The IEstimator<TTransformer> to predict a target using a linear logistic regression model trained with L-BFGS method.

public sealed class LbfgsLogisticRegressionBinaryTrainer : Microsoft.ML.Trainers.LbfgsTrainerBase<Microsoft.ML.Trainers.LbfgsLogisticRegressionBinaryTrainer.Options,Microsoft.ML.Data.BinaryPredictionTransformer<Microsoft.ML.Calibrators.CalibratedModelParametersBase<Microsoft.ML.Trainers.LinearBinaryModelParameters,Microsoft.ML.Calibrators.PlattCalibrator>>,Microsoft.ML.Calibrators.CalibratedModelParametersBase<Microsoft.ML.Trainers.LinearBinaryModelParameters,Microsoft.ML.Calibrators.PlattCalibrator>>

type LbfgsLogisticRegressionBinaryTrainer = class
    inherit LbfgsTrainerBase<LbfgsLogisticRegressionBinaryTrainer.Options, BinaryPredictionTransformer<CalibratedModelParametersBase<LinearBinaryModelParameters, PlattCalibrator>>, CalibratedModelParametersBase<LinearBinaryModelParameters, PlattCalibrator>>

Public NotInheritable Class LbfgsLogisticRegressionBinaryTrainer
Inherits LbfgsTrainerBase(Of LbfgsLogisticRegressionBinaryTrainer.Options, BinaryPredictionTransformer(Of CalibratedModelParametersBase(Of LinearBinaryModelParameters, PlattCalibrator)), CalibratedModelParametersBase(Of LinearBinaryModelParameters, PlattCalibrator))

Inheritance: Object

TrainerEstimatorBase<TTransformer,TModel>

LbfgsTrainerBase<LbfgsLogisticRegressionBinaryTrainer.Options,BinaryPredictionTransformer<CalibratedModelParametersBase<LinearBinaryModelParameters,PlattCalibrator>>,CalibratedModelParametersBase<LinearBinaryModelParameters,PlattCalibrator>>
LbfgsLogisticRegressionBinaryTrainer

Remarks

To create this trainer, use LbfgsLogisticRegression or LbfgsLogisticRegression(Options).

Input and Output Columns

The input label column data must be Boolean. The input features column data must be a known-sized vector of Single.
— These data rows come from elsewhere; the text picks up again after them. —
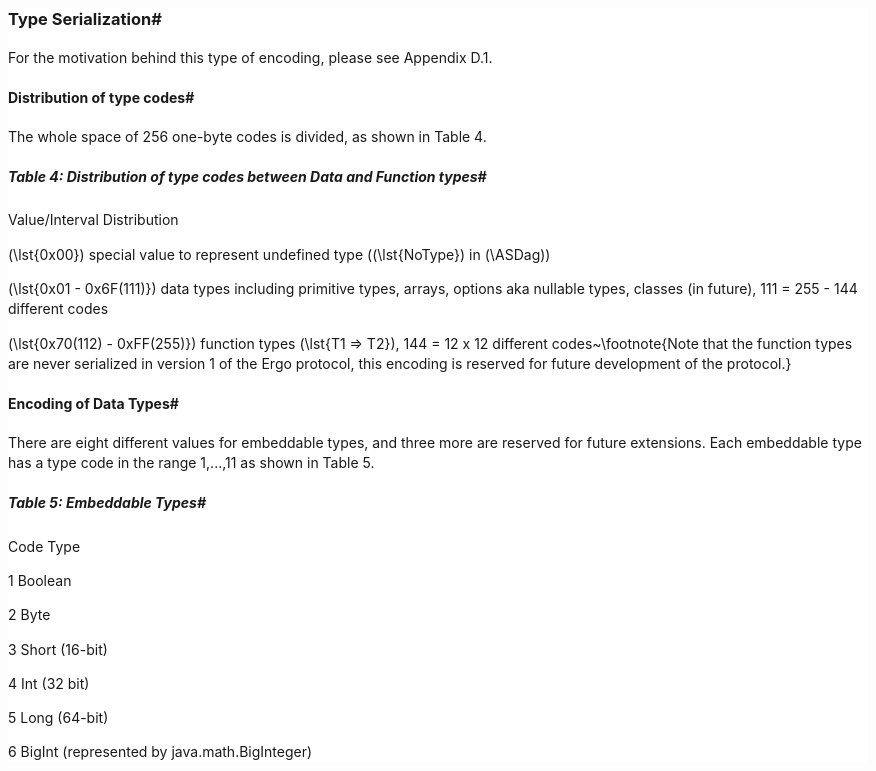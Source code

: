 ### Type Serialization#
For the motivation behind this type of encoding, please see Appendix D.1.

#### Distribution of type codes#
The whole space of 256 one-byte codes is divided, as shown in Table 4.

##### Table 4: Distribution of type codes between Data and Function types#
Value/Interval
Distribution




\(\lst{0x00}\)
special value to represent undefined type (\(\lst{NoType}\) in \(\ASDag\))


\(\lst{0x01 - 0x6F(111)}\)
data types including primitive types, arrays, options aka nullable types, classes (in future), 111 = 255 - 144 different codes


\(\lst{0x70(112) - 0xFF(255)}\)
function types \(\lst{T1 => T2}\), 144 = 12 x 12 different codes~\footnote{Note that the function types are never serialized in version 1 of the Ergo protocol, this encoding is reserved for future development of the protocol.}

#### Encoding of Data Types#
There are eight different values for embeddable types, and three more are reserved for future extensions. Each embeddable type has a type code in the range 1,...,11 as shown in Table 5.

##### Table 5: Embeddable Types#
Code
Type




1
Boolean


2
Byte


3
Short (16-bit)


4
Int (32 bit)


5
Long (64-bit)


6
BigInt (represented by java.math.BigInteger)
This trainer outputs the following columns:

Output Column Name	Column Type	Description
`Score`	Single	The unbounded score that was calculated by the model.
`PredictedLabel`	Boolean	The predicted label, based on the sign of the score. A negative score maps to `false` and a positive score maps to `true`.
`Probability`	Single	The probability calculated by calibrating the score of having true as the label. Probability value is in range [0, 1].

Trainer Characteristics


Machine learning task	Binary classification
Is normalization required?	Yes
Is caching required?	No
Required NuGet in addition to Microsoft.ML	None
Exportable to ONNX	Yes

Scoring Function

Linear logistic regression is a variant of linear model. It maps feature vector $\textbf{x} \in {\mathbb R}^n$ to a scalar via $\hat{y}\left( \textbf{x} \right) = \textbf{w}^T \textbf{x} + b = \sum_{j=1}^n w_j x_j + b$, where the $x_j$ is the $j$-th feature's value, the $j$-th element of $\textbf{w}$ is the $j$-th feature's coefficient, and $b$ is a learnable bias. The corresponding probability of getting a true label is $\frac{1}{1 + e^{\hat{y}\left( \textbf{x} \right)}}$.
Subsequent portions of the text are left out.